ハイカーと共に歩む!トレイルランニングでのマナー
素晴らしいトレイルを皆で快適に利用するため、ランナーとして守るべきマナーがあります。
- 挨拶と声かけの大切さ: 前方のハイカーを追い越す際にはスピードを落とし、「ハロー」や「グリュエッツィ(スイスドイツ語でこんにちは)」と声をかけましょう。無言で追い抜くと相手を驚かせ、非常に危険です。
- 登り優先の原則: トレイルでは登ってくるハイカーが優先されるため、下っている我々ランナーは安全な場所で道を譲る心がけを持ちましょう。
- 自然への配慮: 動植物を傷つけず、ゴミは必ず持ち帰ることは基本中の基本です。ストックで道を過度に損傷させない、ショートカットをしないなどの気配りも欠かせません。
私たちはこの雄大な自然の中に「お邪魔」しているという謙虚な気持ちを、常に忘れないようにしたいものです。
マッターホルンが教えてくれた、走ることの意味

ツェルマットで過ごした数日間、私はひたすら走り続けました。息が切れそうになる急な坂道や、肺が悲鳴をあげるほど薄い空気の中で、自分の体の声に静かに耳を傾けました。そうして顔を上げた瞬間、目の前にそびえるマッターホルンの姿に何度も心を動かされました。
朝日に輝く頂き、雲の間から顔をのぞかせる神秘的な稜線、夕暮れに静かに染まるそのシルエット。マッターホルンはいつもそこにありますが、一瞬たりとも同じ表情を見せることはありません。それはまるで私たちの人生のようであり、調子の良い日もあれば、そうでない日もある。
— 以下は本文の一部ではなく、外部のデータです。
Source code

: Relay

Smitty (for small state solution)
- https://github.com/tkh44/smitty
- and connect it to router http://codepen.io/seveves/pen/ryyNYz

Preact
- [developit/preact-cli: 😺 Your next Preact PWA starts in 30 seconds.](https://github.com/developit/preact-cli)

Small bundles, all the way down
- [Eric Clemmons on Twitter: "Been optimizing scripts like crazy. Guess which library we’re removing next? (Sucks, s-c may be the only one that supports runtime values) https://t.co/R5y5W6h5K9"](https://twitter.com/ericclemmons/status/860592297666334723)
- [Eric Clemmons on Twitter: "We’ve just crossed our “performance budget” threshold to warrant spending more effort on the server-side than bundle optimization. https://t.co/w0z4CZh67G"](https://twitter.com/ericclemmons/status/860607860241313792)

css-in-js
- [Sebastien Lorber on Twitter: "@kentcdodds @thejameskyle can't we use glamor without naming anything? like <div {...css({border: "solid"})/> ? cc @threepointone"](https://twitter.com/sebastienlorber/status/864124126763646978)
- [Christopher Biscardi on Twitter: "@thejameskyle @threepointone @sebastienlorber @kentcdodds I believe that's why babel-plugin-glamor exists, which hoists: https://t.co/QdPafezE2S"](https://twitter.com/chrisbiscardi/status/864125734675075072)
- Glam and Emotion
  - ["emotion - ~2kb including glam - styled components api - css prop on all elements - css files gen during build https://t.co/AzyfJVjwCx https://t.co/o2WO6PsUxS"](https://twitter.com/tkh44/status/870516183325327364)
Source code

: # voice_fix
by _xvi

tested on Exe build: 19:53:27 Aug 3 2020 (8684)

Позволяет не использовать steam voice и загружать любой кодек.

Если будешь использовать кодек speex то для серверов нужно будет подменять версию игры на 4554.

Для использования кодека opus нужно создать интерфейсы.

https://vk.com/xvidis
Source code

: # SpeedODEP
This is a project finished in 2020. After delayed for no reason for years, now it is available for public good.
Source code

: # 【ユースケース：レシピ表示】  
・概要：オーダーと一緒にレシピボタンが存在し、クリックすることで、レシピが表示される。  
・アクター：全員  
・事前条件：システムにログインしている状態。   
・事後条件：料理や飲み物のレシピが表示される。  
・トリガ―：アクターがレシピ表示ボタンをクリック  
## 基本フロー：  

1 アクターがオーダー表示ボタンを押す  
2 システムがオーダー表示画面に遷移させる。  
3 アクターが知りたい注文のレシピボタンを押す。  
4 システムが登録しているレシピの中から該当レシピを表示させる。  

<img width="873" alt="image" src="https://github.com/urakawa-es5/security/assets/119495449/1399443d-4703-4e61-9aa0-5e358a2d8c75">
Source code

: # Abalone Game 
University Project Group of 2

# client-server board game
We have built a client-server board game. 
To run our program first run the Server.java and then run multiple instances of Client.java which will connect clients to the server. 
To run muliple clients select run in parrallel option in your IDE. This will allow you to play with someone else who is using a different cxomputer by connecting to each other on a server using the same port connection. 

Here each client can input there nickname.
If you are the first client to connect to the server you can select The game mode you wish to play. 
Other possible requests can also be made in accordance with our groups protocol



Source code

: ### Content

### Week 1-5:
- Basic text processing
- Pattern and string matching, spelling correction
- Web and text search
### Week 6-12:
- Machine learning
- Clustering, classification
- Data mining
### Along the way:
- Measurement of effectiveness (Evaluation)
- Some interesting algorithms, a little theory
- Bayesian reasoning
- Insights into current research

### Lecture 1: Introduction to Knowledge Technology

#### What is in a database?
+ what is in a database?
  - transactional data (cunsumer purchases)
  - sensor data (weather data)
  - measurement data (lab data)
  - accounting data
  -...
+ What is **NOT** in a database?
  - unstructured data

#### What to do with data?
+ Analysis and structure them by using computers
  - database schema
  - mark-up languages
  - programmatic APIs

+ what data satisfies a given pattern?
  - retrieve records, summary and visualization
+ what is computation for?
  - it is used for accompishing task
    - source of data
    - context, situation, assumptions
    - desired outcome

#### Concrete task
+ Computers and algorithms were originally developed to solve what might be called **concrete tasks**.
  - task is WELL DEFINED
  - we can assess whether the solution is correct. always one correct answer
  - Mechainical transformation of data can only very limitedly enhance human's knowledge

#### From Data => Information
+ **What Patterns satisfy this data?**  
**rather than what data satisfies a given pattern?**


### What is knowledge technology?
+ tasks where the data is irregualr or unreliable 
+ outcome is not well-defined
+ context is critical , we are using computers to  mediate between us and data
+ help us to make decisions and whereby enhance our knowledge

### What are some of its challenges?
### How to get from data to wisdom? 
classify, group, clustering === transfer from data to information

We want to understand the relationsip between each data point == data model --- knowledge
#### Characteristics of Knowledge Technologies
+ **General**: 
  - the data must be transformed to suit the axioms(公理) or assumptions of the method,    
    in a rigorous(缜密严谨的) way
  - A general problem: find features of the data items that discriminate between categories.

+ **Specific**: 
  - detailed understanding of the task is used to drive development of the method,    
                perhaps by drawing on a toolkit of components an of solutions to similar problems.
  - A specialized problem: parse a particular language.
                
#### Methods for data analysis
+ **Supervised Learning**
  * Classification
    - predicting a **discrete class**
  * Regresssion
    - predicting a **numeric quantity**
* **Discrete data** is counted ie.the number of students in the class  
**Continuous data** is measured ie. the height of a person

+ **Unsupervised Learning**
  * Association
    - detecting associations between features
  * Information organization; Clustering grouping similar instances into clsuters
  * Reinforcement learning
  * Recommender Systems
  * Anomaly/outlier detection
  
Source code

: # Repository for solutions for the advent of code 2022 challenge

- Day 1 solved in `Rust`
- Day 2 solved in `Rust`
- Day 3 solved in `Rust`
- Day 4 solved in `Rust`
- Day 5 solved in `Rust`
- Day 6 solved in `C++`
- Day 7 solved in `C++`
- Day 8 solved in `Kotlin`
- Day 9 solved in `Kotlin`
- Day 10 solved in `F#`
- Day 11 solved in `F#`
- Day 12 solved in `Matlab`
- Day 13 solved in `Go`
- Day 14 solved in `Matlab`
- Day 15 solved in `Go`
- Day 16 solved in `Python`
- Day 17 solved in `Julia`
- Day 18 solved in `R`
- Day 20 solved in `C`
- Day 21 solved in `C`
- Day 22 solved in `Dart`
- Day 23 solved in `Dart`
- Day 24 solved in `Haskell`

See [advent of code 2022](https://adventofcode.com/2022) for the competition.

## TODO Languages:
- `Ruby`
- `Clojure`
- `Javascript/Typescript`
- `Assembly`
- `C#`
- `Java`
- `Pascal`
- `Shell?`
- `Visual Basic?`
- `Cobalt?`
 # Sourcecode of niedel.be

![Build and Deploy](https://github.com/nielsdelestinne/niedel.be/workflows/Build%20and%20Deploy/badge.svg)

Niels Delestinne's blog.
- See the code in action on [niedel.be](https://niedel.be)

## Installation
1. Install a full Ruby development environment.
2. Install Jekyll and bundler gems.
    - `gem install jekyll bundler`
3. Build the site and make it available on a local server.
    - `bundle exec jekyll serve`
それでもなお、ただひたすらに前へ、上へと進み続けるのです。その孤高の姿は、ランナーである私に走ることの本質や、生きることの尊さを静かに教えてくれているようでした。
走る目的は、単に記録を短縮するためやレースに勝つためだけではありません。この地球の美しさを全身で感じ、自分の生命力を確かめるために、私たちは走っているのかもしれません。マッターホルンは、そのことに気づかせてくれました。
もしあなたが、毎日のランニングに新しい意味を見つけたいと願うなら、または人生に少し疲れて大きな力に支えられたいと感じているのなら、ぜひこの地を訪れてみてください。そして、自らの足でこの壮大な大地を踏みしめ、澄みわたる空気を胸いっぱいに吸い込んでみてください。きっとマッターホルンは、あなたに何かを語りかけてくれるはずです。その答えを、ぜひあなた自身の走りを通じて見つけに行ってください。